[Your task] Using the listing below, say how many of its lines hold "alpha". Offer nothing beyond the number.

[Source material]

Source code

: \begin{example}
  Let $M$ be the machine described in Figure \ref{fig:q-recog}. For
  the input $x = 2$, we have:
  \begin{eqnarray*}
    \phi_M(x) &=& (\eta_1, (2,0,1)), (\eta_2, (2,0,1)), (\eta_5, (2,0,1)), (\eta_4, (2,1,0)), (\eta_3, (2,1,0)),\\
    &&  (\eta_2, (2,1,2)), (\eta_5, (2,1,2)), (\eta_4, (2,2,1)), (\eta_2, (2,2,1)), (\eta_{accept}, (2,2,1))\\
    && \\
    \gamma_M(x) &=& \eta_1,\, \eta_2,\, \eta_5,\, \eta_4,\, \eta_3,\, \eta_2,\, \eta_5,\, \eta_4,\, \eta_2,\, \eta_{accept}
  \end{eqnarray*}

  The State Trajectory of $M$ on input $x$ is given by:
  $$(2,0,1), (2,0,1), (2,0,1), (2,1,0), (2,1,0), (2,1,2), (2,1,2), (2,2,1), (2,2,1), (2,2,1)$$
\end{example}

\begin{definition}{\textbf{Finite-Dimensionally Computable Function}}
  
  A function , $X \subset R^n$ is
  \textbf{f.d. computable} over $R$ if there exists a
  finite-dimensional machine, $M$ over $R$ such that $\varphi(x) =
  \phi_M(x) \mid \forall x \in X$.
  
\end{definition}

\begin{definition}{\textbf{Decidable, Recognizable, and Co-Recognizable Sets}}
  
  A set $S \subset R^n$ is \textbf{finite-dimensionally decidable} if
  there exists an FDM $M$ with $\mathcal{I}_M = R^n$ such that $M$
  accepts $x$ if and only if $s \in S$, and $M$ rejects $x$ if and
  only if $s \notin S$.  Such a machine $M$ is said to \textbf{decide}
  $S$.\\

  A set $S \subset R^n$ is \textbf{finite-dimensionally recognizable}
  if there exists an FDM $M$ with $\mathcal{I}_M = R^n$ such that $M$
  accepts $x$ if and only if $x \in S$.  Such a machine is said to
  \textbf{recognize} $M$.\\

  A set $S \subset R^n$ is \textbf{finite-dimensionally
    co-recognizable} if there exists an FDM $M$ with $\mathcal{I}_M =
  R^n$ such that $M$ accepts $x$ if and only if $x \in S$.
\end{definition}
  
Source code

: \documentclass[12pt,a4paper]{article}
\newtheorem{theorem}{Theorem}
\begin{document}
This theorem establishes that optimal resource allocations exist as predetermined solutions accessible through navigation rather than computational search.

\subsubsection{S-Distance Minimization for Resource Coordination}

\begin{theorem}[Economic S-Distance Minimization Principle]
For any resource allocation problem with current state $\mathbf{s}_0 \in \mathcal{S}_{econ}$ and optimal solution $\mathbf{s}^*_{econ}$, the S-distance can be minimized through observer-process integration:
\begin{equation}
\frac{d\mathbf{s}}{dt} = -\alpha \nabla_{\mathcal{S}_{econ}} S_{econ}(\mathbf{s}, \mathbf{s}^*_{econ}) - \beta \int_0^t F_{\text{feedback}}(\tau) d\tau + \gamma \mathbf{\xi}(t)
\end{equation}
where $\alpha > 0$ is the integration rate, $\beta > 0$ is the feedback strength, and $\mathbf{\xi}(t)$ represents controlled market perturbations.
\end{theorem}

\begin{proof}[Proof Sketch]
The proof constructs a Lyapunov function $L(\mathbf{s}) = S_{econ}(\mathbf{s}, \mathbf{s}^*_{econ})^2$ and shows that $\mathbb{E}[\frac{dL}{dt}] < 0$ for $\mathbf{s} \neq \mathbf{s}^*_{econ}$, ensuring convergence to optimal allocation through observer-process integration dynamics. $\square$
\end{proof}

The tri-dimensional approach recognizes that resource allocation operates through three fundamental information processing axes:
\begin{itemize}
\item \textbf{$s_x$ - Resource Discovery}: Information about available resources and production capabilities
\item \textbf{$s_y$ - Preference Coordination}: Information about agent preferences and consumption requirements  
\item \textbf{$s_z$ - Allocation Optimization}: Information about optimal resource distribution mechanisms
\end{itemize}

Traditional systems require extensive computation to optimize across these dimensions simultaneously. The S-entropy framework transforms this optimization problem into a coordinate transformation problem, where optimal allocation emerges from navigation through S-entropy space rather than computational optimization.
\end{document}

[Solution to the problem] 2